The discussion will cover the importance of technology in 21st century classrooms, using technology to enhance the classroom experience, and UNI's role in training Iowa's future teachers. The College of Education's InTime project (Integrating New Technologies Into the Methods of Education), helping educators improve student learning at all levels and in all content areas will be discussed.

Panelists from the University of Northern Iowa include Robert Koob, president; Bill Callahan, associate dean, College of Education; Karla Krueger, InTime co-director; Yana Cornish, InTime technical coordinator and Judy Jeffrey, administrator, Iowa Department of Education.

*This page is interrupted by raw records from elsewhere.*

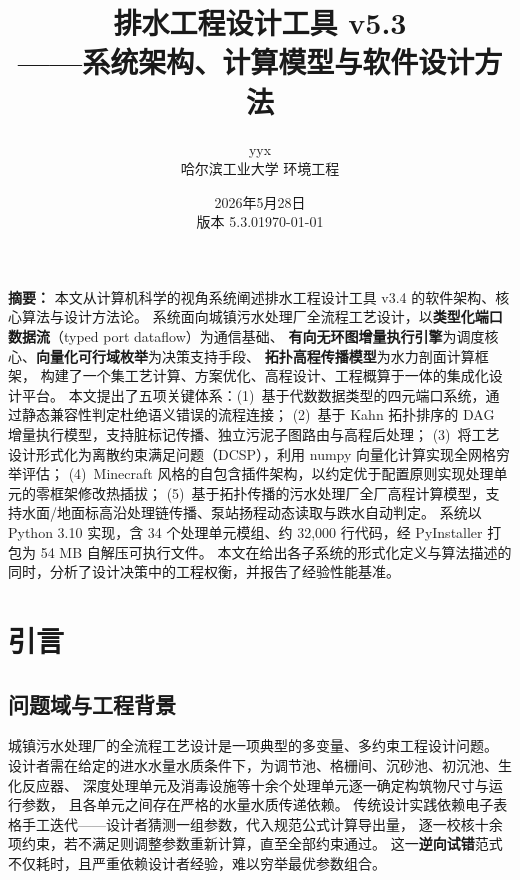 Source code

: \documentclass[12pt,a4paper]{ctexart}
\title{\textbf{排水工程设计工具 v5.3}\\[4pt]
       \large ——系统架构、计算模型与软件设计方法}
\author{yyx \\[2pt] \normalsize 哈尔滨工业大学 环境工程}
\date{2026年5月28日 \\ 版本 5.3.0}
\date{\today}
\theoremstyle{definition}
\theoremstyle{remark}
\begin{document}
\maketitle

\begin{center}
\begin{minipage}{0.92\textwidth}
\small\setlength{\parskip}{4pt}
\textbf{摘要：}
本文从计算机科学的视角系统阐述排水工程设计工具 v3.4 的软件架构、核心算法与设计方法论。
系统面向城镇污水处理厂全流程工艺设计，以\textbf{类型化端口数据流}（typed port dataflow）为通信基础、
\textbf{有向无环图增量执行引擎}为调度核心、\textbf{向量化可行域枚举}为决策支持手段、
\textbf{拓扑高程传播模型}为水力剖面计算框架，
构建了一个集工艺计算、方案优化、高程设计、工程概算于一体的集成化设计平台。
本文提出了五项关键体系：(1)~基于代数数据类型的四元端口系统，通过静态兼容性判定杜绝语义错误的流程连接；
(2)~基于 Kahn 拓扑排序的 DAG 增量执行模型，支持脏标记传播、独立污泥子图路由与高程后处理；
(3)~将工艺设计形式化为离散约束满足问题（DCSP），利用 numpy 向量化计算实现全网格穷举评估；
(4)~Minecraft 风格的自包含插件架构，以约定优于配置原则实现处理单元的零框架修改热插拔；
(5)~基于拓扑传播的污水处理厂全厂高程计算模型，支持水面/地面标高沿处理链传播、泵站扬程动态读取与跌水自动判定。
系统以 Python 3.10 实现，含 34 个处理单元模组、约 32,000 行代码，经 PyInstaller 打包为 54 MB 自解压可执行文件。
本文在给出各子系统的形式化定义与算法描述的同时，分析了设计决策中的工程权衡，并报告了经验性能基准。
\end{minipage}
\end{center}

\tableofcontents
\newpage

\section{引言}

\subsection{问题域与工程背景}

城镇污水处理厂的全流程工艺设计是一项典型的多变量、多约束工程设计问题。
设计者需在给定的进水水量水质条件下，为调节池、格栅间、沉砂池、初沉池、生化反应器、
深度处理单元及消毒设施等十余个处理单元逐一确定构筑物尺寸与运行参数，
且各单元之间存在严格的水量水质传递依赖。
传统设计实践依赖电子表格手工迭代——设计者猜测一组参数，代入规范公式计算导出量，
逐一校核十余项约束，若不满足则调整参数重新计算，直至全部约束通过。
这一\textbf{逆向试错}范式不仅耗时，且严重依赖设计者经验，难以穷举最优参数组合。
\end{document}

InTime is an online professional development program that shows teachers how to integrate technology into the classroom. Created by the College of Education at the University of Northern Iowa in 1999, the free Web site was funded by a $2.3 million grant from the U.S. Department of Education.

The site features a database of more than 540 videos and accompanying curriculum materials. InTime allows educators to watch online video vignettes of top PreK-12 teachers from various grades and subject areas. The videos show teachers integrating technology into their classrooms.

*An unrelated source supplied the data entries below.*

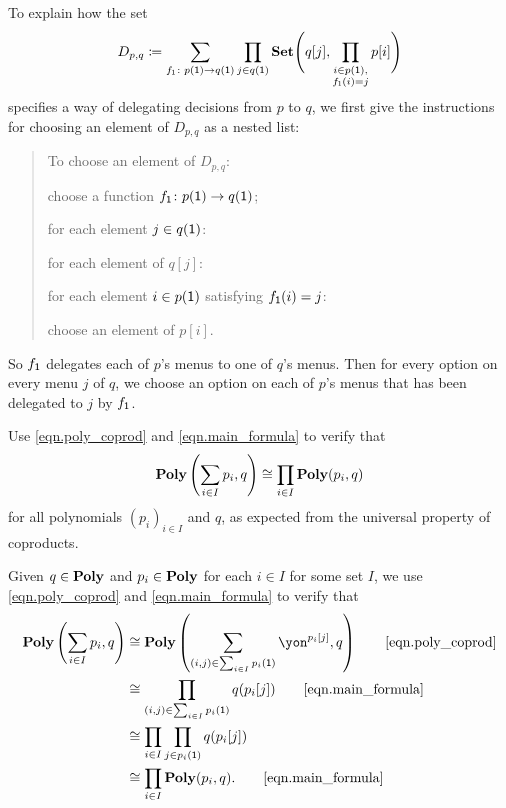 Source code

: \documentclass[Book-Poly]{subfiles}
\begin{document}
\begin{exercise}
\begin{solution}
\begin{longenum}
\item To explain how the set
\[
	D_{p,q} \coloneqq \sum_{f_{\textsf{1}}\colon p(\textsf{1})\to q(\textsf{1})}\prod_{j\in q(\textsf{1})}\mathbf{Set}\Bigg(q[j],\prod_{\substack{i \in p(\textsf{1}), \\ f_{\textsf{1}}(i) = j}}p[i]\Bigg)
\]
specifies a way of delegating decisions from $p$ to $q$, we first give the instructions for choosing an element of $D_{p,q}$ as a nested list:
\begin{quote}
To choose an element of $D_{p,q}$:
\begin{longenum}
    \item choose a function $f_{\textsf{1}} \colon p(\textsf{1}) \to q(\textsf{1})$;
    \item for each element $j \in q(\textsf{1})$:
    \begin{longenum}
        \item for each element of $q[j]$:
        \begin{longenum}
            \item for each element $i \in p(\textsf{1})$ satisfying $f_{\textsf{1}}(i) = j$:
            \begin{longenum}
                \item choose an element of $p[i]$.
            \end{longenum}
        \end{longenum}
    \end{longenum}
\end{longenum}
\end{quote}
So $f_{\textsf{1}}$ delegates each of $p$'s menus to one of $q$'s menus.
Then for every option on every menu $j$ of $q$, we choose an option on each of $p$'s menus that has been delegated to $j$ by $f_{\textsf{1}}$.
\end{longenum}
\end{solution}
\end{exercise}

\begin{exercise}%
Use \eqref{eqn.poly_coprod} and \eqref{eqn.main_formula} to verify that
\[
    \mathbf{Poly}\left(\sum_{i \in I} p_i, q\right) \cong \prod_{i \in I} \mathbf{Poly}(p_i, q)
\]
for all polynomials $(p_i)_{i \in I}$ and $q$, as expected from the universal property of coproducts.
\begin{solution}
Given $q \in \mathbf{Poly}$ and $p_i \in \mathbf{Poly}$ for each $i \in I$ for some set $I$, we use \eqref{eqn.poly_coprod} and \eqref{eqn.main_formula} to verify that
\begin{align*}
    \poly\left(\sum_{i \in I} p_i, q\right)
    &\iso \poly\left(\sum_{(i,j) \in \sum_{i \in I} p_i(\1)} \yon^{p_i[j]}, q\right)
    \tag*{\eqref{eqn.poly_coprod}} \\
    &\iso \prod_{(i,j) \in \sum_{i \in I} p_i(\1)} q(p_i[j])
    \tag*{\eqref{eqn.main_formula}} \\
    &\iso \prod_{i \in I} \prod_{j \in p_i(\1)} q(p_i[j]) \\
    &\iso \prod_{i \in I} \poly(p_i, q).
    \tag*{\eqref{eqn.main_formula}}
\end{align*}
\end{solution}
\end{exercise}
\end{document}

'A language arts teacher can learn how another instructor uses computer software to help children who have difficulty in writing or spelling,' explained Krueger.

As a spin-off of the InTime project, UNI has introduced its first DVD, 'Using Teaching Standards to Improve Student Learning' which helps educators meet the state-mandated Iowa Teaching Standards for teacher evaluation. The DVD has more than three hours of video examples that specifically illustrate the eight Iowa Teaching Standards and 42 subpoints that are used for evaluating new teachers. The DVD, together with print materials is available for $100.

A second DVD, 'Democracy in the Classroom: Developing Character and Citizenship,' addresses the need to improve education about democracy and citizenship. The DVD will be available next year.

The InTime Web site has received more than 20 million hits and has more than 33,000 ongoing users. RSVPs are required for the Dec. 3 event. To RSVP, call Stacey Christensen at (319) 273-3170.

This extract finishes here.